Osobiste załatwianie spraw w urzędach nie jest czynnością, za którą przepadamy. Możliwość generowania różnych zaświadczeń z ZUS była już wcześniej na platformie PUE/eZUS. Teraz będziemy mogli zrobić to samo na telefonie, który mamy zawsze ze sobą, więc odejdzie nam ich późniejsze drukowanie. Ta funkcja zostanie dodana w maju.

– Chodzi o takie sytuacje, kiedy potrzebne są zaświadczenia do różnych celów - na przykład do uzyskania wsparcia finansowego czy kredytu. Zaświadczenia są elektroniczne, podpisywane pieczęcią ZUS i tak samo ważne, jak te wydane w placówce ZUS przez naszego pracownika – mówiła w rozmowie z portalem Interia dyrektorka Departamentu Relacji z Klientami ZUS, Magdalena Mazur-Wolak.

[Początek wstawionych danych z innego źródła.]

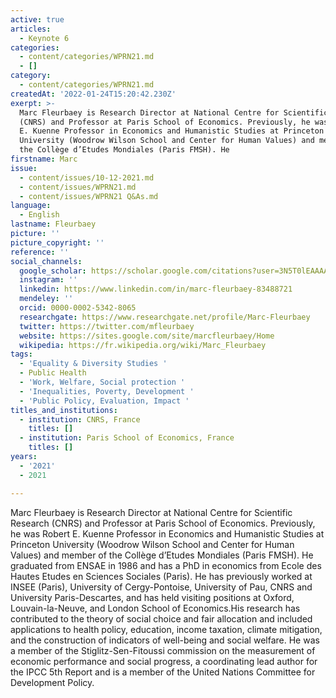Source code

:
 ```yaml
---
active: true
articles:
  - Keynote 6
categories:
  - content/categories/WPRN21.md
  - []
category:
  - content/categories/WPRN21.md
createdAt: '2022-01-24T15:20:42.230Z'
exerpt: >-
  Marc Fleurbaey is Research Director at National Centre for Scientific Research
  (CNRS) and Professor at Paris School of Economics. Previously, he was Robert
  E. Kuenne Professor in Economics and Humanistic Studies at Princeton
  University (Woodrow Wilson School and Center for Human Values) and member of
  the Collège d’Etudes Mondiales (Paris FMSH). He 
firstname: Marc
issue:
  - content/issues/10-12-2021.md
  - content/issues/WPRN21.md
  - content/issues/WPRN21 Q&As.md
language:
  - English
lastname: Fleurbaey
picture: ''
picture_copyright: ''
reference: ''
social_channels:
  google_scholar: https://scholar.google.com/citations?user=3N5T0lEAAAAJ&hl=fr
  instagram: ''
  linkedin: https://www.linkedin.com/in/marc-fleurbaey-83488721
  mendeley: ''
  orcid: 0000-0002-5342-8065
  researchgate: https://www.researchgate.net/profile/Marc-Fleurbaey
  twitter: https://twitter.com/mfleurbaey
  website: https://sites.google.com/site/marcfleurbaey/Home
  wikipedia: https://fr.wikipedia.org/wiki/Marc_Fleurbaey
tags:
  - 'Equality & Diversity Studies '
  - Public Health
  - 'Work, Welfare, Social protection '
  - 'Inequalities, Poverty, Development '
  - 'Public Policy, Evaluation, Impact '
titles_and_institutions:
  - institution: CNRS, France
    titles: []
  - institution: Paris School of Economics, France
    titles: []
years:
  - '2021'
  - 2021

---
```

Marc Fleurbaey is Research Director at National Centre for Scientific Research (CNRS) and Professor at Paris School of Economics. Previously, he was Robert E. Kuenne Professor in Economics and Humanistic Studies at Princeton University (Woodrow Wilson School and Center for Human Values) and member of the Collège d’Etudes Mondiales (Paris FMSH). He graduated from ENSAE in 1986 and has a PhD in economics from Ecole des Hautes Etudes en Sciences Sociales (Paris). He has previously worked at INSEE (Paris), University of Cergy-Pontoise, University of Pau, CNRS and University Paris-Descartes, and has held visiting positions at Oxford, Louvain-la-Neuve, and London School of Economics.His research has contributed to the theory of social choice and fair allocation and included applications to health policy, education, income taxation, climate mitigation, and the construction of indicators of well-being and social welfare. He was a member of the Stiglitz-Sen-Fitoussi commission on the measurement of economic performance and social progress, a coordinating lead author for the IPCC 5th Report and is a member of the United Nations Committee for Development Policy.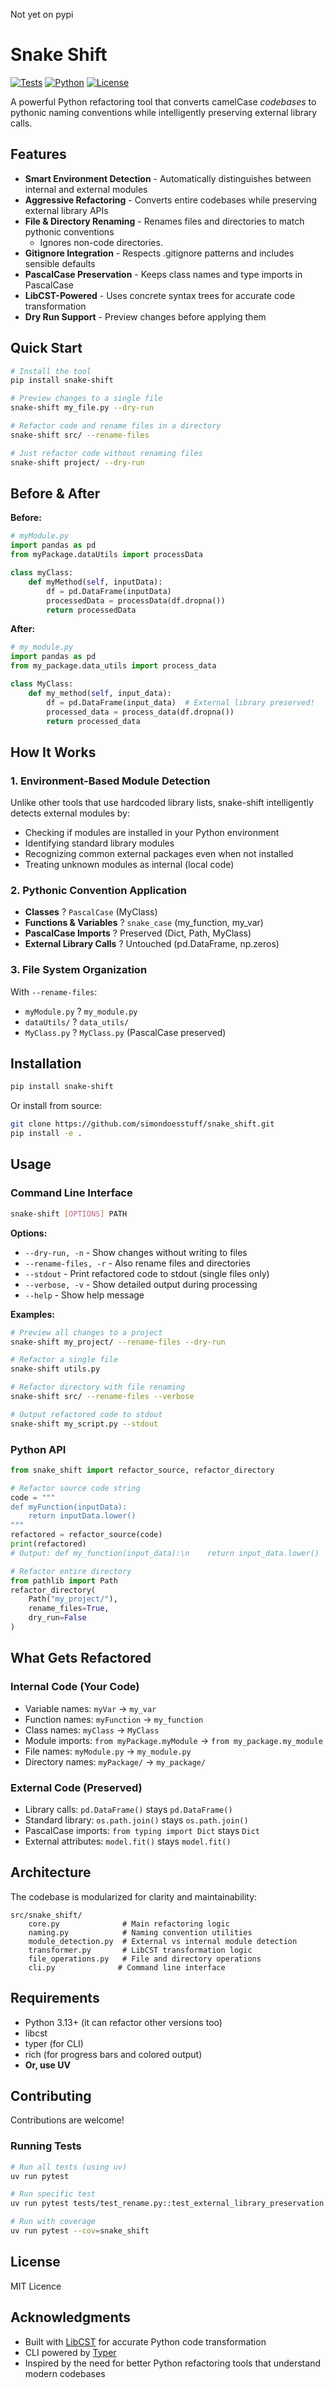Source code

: Not yet on pypi

# Snake Shift

[![Tests](https://img.shields.io/badge/tests-64%2F64%20passing-brightgreen)](https://github.com/simondoesstuff/snake_shift)
[![Python](https://img.shields.io/badge/python-3.13%2B-blue)](https://python.org)
[![License](https://img.shields.io/badge/license-MIT-green)](LICENSE)

A powerful Python refactoring tool that converts camelCase _codebases_ to pythonic naming conventions while intelligently preserving external library calls.

## Features

- **Smart Environment Detection** - Automatically distinguishes between internal and external modules
- **Aggressive Refactoring** - Converts entire codebases while preserving external library APIs
- **File & Directory Renaming** - Renames files and directories to match pythonic conventions
  - Ignores non-code directories.
- **Gitignore Integration** - Respects .gitignore patterns and includes sensible defaults
- **PascalCase Preservation** - Keeps class names and type imports in PascalCase
- **LibCST-Powered** - Uses concrete syntax trees for accurate code transformation
- **Dry Run Support** - Preview changes before applying them

## Quick Start

```bash
# Install the tool
pip install snake-shift

# Preview changes to a single file
snake-shift my_file.py --dry-run

# Refactor code and rename files in a directory
snake-shift src/ --rename-files

# Just refactor code without renaming files
snake-shift project/ --dry-run
```

## Before & After

**Before:**

```python
# myModule.py
import pandas as pd
from myPackage.dataUtils import processData

class myClass:
    def myMethod(self, inputData):
        df = pd.DataFrame(inputData)
        processedData = processData(df.dropna())
        return processedData
```

**After:**

```python
# my_module.py
import pandas as pd
from my_package.data_utils import process_data

class MyClass:
    def my_method(self, input_data):
        df = pd.DataFrame(input_data)  # External library preserved!
        processed_data = process_data(df.dropna())
        return processed_data
```

## How It Works

### 1. Environment-Based Module Detection

Unlike other tools that use hardcoded library lists, snake-shift intelligently detects external modules by:

- Checking if modules are installed in your Python environment
- Identifying standard library modules
- Recognizing common external packages even when not installed
- Treating unknown modules as internal (local code)

### 2. Pythonic Convention Application

- **Classes** ? `PascalCase` (MyClass)
- **Functions & Variables** ? `snake_case` (my_function, my_var)
- **PascalCase Imports** ? Preserved (Dict, Path, MyClass)
- **External Library Calls** ? Untouched (pd.DataFrame, np.zeros)

### 3. File System Organization

With `--rename-files`:

- `myModule.py` ? `my_module.py`
- `dataUtils/` ? `data_utils/`
- `MyClass.py` ? `MyClass.py` (PascalCase preserved)

## Installation

```bash
pip install snake-shift
```

Or install from source:

```bash
git clone https://github.com/simondoesstuff/snake_shift.git
pip install -e .
```

## Usage

### Command Line Interface

```bash
snake-shift [OPTIONS] PATH
```

**Options:**

- `--dry-run, -n` - Show changes without writing to files
- `--rename-files, -r` - Also rename files and directories
- `--stdout` - Print refactored code to stdout (single files only)
- `--verbose, -v` - Show detailed output during processing
- `--help` - Show help message

**Examples:**

```bash
# Preview all changes to a project
snake-shift my_project/ --rename-files --dry-run

# Refactor a single file
snake-shift utils.py

# Refactor directory with file renaming
snake-shift src/ --rename-files --verbose

# Output refactored code to stdout
snake-shift my_script.py --stdout
```

### Python API

```python
from snake_shift import refactor_source, refactor_directory

# Refactor source code string
code = """
def myFunction(inputData):
    return inputData.lower()
"""
refactored = refactor_source(code)
print(refactored)
# Output: def my_function(input_data):\n    return input_data.lower()

# Refactor entire directory
from pathlib import Path
refactor_directory(
    Path("my_project/"),
    rename_files=True,
    dry_run=False
)
```

## What Gets Refactored

### Internal Code (Your Code)

- Variable names: `myVar` $\to$ `my_var`
- Function names: `myFunction` $\to$ `my_function`
- Class names: `myClass` $\to$ `MyClass`
- Module imports: `from myPackage.myModule` $\to$ `from my_package.my_module`
- File names: `myModule.py` $\to$ `my_module.py`
- Directory names: `myPackage/` $\to$ `my_package/`

### External Code (Preserved)

- Library calls: `pd.DataFrame()` stays `pd.DataFrame()`
- Standard library: `os.path.join()` stays `os.path.join()`
- PascalCase imports: `from typing import Dict` stays `Dict`
- External attributes: `model.fit()` stays `model.fit()`

## Architecture

The codebase is modularized for clarity and maintainability:

```
src/snake_shift/
    core.py              # Main refactoring logic
    naming.py            # Naming convention utilities
    module_detection.py  # External vs internal module detection
    transformer.py       # LibCST transformation logic
    file_operations.py   # File and directory operations
    cli.py              # Command line interface
```

## Requirements

- Python 3.13+ (it can refactor other versions too)
- libcst
- typer (for CLI)
- rich (for progress bars and colored output)
- **Or, use UV**

## Contributing

Contributions are welcome!

### Running Tests

```bash
# Run all tests (using uv)
uv run pytest

# Run specific test
uv run pytest tests/test_rename.py::test_external_library_preservation -v

# Run with coverage
uv run pytest --cov=snake_shift
```

## License

MIT Licence

## Acknowledgments

- Built with [LibCST](https://libcst.readthedocs.io/) for accurate Python code transformation
- CLI powered by [Typer](https://typer.tiangolo.com/)
- Inspired by the need for better Python refactoring tools that understand modern codebases
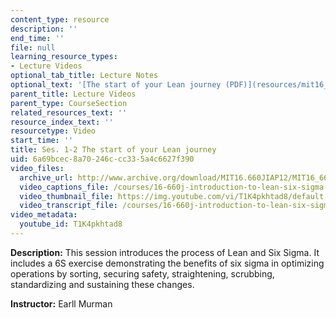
 ```yaml
---
content_type: resource
description: ''
end_time: ''
file: null
learning_resource_types:
- Lecture Videos
optional_tab_title: Lecture Notes
optional_text: '[The start of your Lean journey (PDF)](resources/mit16_660jiap12_1-2)'
parent_title: Lecture Videos
parent_type: CourseSection
related_resources_text: ''
resource_index_text: ''
resourcetype: Video
start_time: ''
title: Ses. 1-2 The start of your Lean journey
uid: 6a69bcec-8a70-246c-cc33-5a4c6627f390
video_files:
  archive_url: http://www.archive.org/download/MIT16.660JIAP12/MIT16_660JIAP12_ses1-2_300k.mp4
  video_captions_file: /courses/16-660j-introduction-to-lean-six-sigma-methods-january-iap-2012/27bb3566a62158cdbec2d8a618293bac_T1K4pkhtad8.vtt
  video_thumbnail_file: https://img.youtube.com/vi/T1K4pkhtad8/default.jpg
  video_transcript_file: /courses/16-660j-introduction-to-lean-six-sigma-methods-january-iap-2012/0c86200e5a7c9326982fc171cdb75f93_T1K4pkhtad8.pdf
video_metadata:
  youtube_id: T1K4pkhtad8
---
```


**Description:** This session introduces the process of Lean and Six Sigma. It includes a 6S exercise demonstrating the benefits of six sigma in optimizing operations by sorting, securing safety, straightening, scrubbing, standardizing and sustaining these changes.

**Instructor:** Earll Murman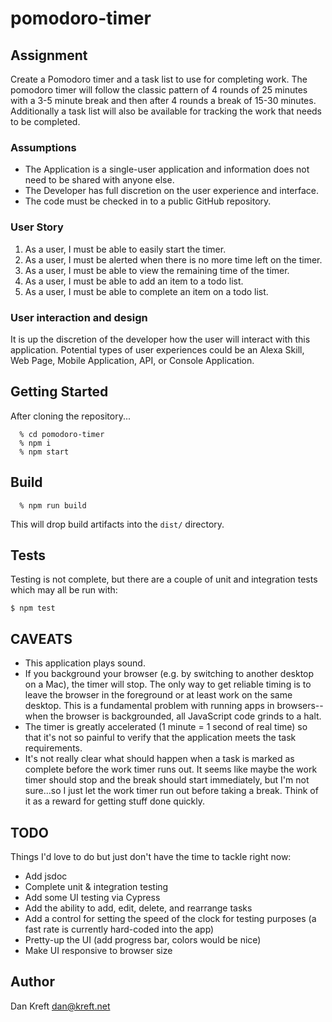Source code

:pomodoro-timer
===

## Assignment

Create a Pomodoro timer and a task list to use for completing
work. The pomodoro timer will follow the classic pattern of 4 rounds
of 25 minutes with a 3-5 minute break and then after 4 rounds a break
of 15-30 minutes. Additionally a task list will also be available for
tracking the work that needs to be completed.

### Assumptions

* The Application is a single-user application and information does not need to be shared with anyone else.
* The Developer has full discretion on the user experience and interface.
* The code must be checked in to a public GitHub repository.

### User Story

1. As a user, I must be able to easily start the timer.
2. As a user, I must be alerted when there is no more time left on the timer.
3. As a user, I must be able to view the remaining time of the timer.
4. As a user, I must be able to add an item to a todo list.
5. As a user, I must be able to complete an item on a todo list.

### User interaction and design

It is up the discretion of the developer how the user will interact with this application. Potential types of user experiences could be an Alexa Skill, Web Page, Mobile Application, API, or Console Application.


## Getting Started

After cloning the repository...

```
  % cd pomodoro-timer
  % npm i
  % npm start
```

## Build

```
  % npm run build
```

This will drop build artifacts into the `dist/` directory.

## Tests

Testing is not complete, but there are a couple of unit and integration tests which may all be run with:

```
$ npm test
```

## CAVEATS

* This application plays sound.
* If you background your browser (e.g. by switching to another desktop on a Mac), the timer will stop. The only way to get reliable timing is to leave the browser in the foreground or at least work on the same desktop. This is a fundamental problem with running apps in browsers--when the browser is backgrounded, all JavaScript code grinds to a halt.
* The timer is greatly accelerated (1 minute = 1 second of real time) so that it's not so painful to verify that the application meets the task requirements.
* It's not really clear what should happen when a task is marked as complete before the work timer runs out. It seems like maybe the work timer should stop and the break should start immediately, but I'm not sure...so I just let the work timer run out before taking a break. Think of it as a reward for getting stuff done quickly.

## TODO

Things I'd love to do but just don't have the time to tackle right now:

* Add jsdoc
* Complete unit & integration testing
* Add some UI testing via Cypress
* Add the ability to add, edit, delete, and rearrange tasks
* Add a control for setting the speed of the clock for testing purposes (a fast rate is currently hard-coded into the app)
* Pretty-up the UI (add progress bar, colors would be nice)
* Make UI responsive to browser size

## Author

Dan Kreft <dan@kreft.net>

PUE zostanie przemianowane na eZUS, ale to nie wszystko. Co się jeszcze zmieni w 2025 r.?


Rewolucję czeka też platforma PUE. Nie tylko zostanie przemianowana na eZUS (bo PUE myliło się z ePUAP), ale dostanie też zupełnie nową, przejrzystą szatę graficzną (wzorowaną na obywatel.gov.pl), możliwość logowania przy pomocy kodu QR i apki mZUS. Całość będzie też bardziej intuicyjna, a formularze będą wyposażone w kreatory, które ułatwią ich wypełnianie.

– Chcemy, by poprzez pytania poprowadziły klienta krok po kroku w prawidłowym wypełnieniu adekwatnego formularza i podaniu wszystkich wymaganych informacji. Dzięki temu klient nie będzie musiał znać nazwy czy skrótu odpowiedniego formularza wniosku, a swoją sprawę będzie mógł sprawnie przekazać do ZUS – zapowiedziała Magdalena Mazur-Wolak z ZUS.


Zmiany będą dotyczyć też klientów indywidualnych i biznesowych. Ci pierwsi będą mieli połączone role, bo wcześniej np. osoby na umowie o pracę na stronie byli jako ubezpieczeni i świadczeniobiorcy, co wprowadzało sporo zamieszania.

Przedsiębiorcy z kolei np. od razu będą widzieć, czy ich klient jest zadłużony, bo saldo będzie lepiej widoczne. Uproszczona będzie też nawigacja po stronie i "dokopywanie" się do pozostałych danych.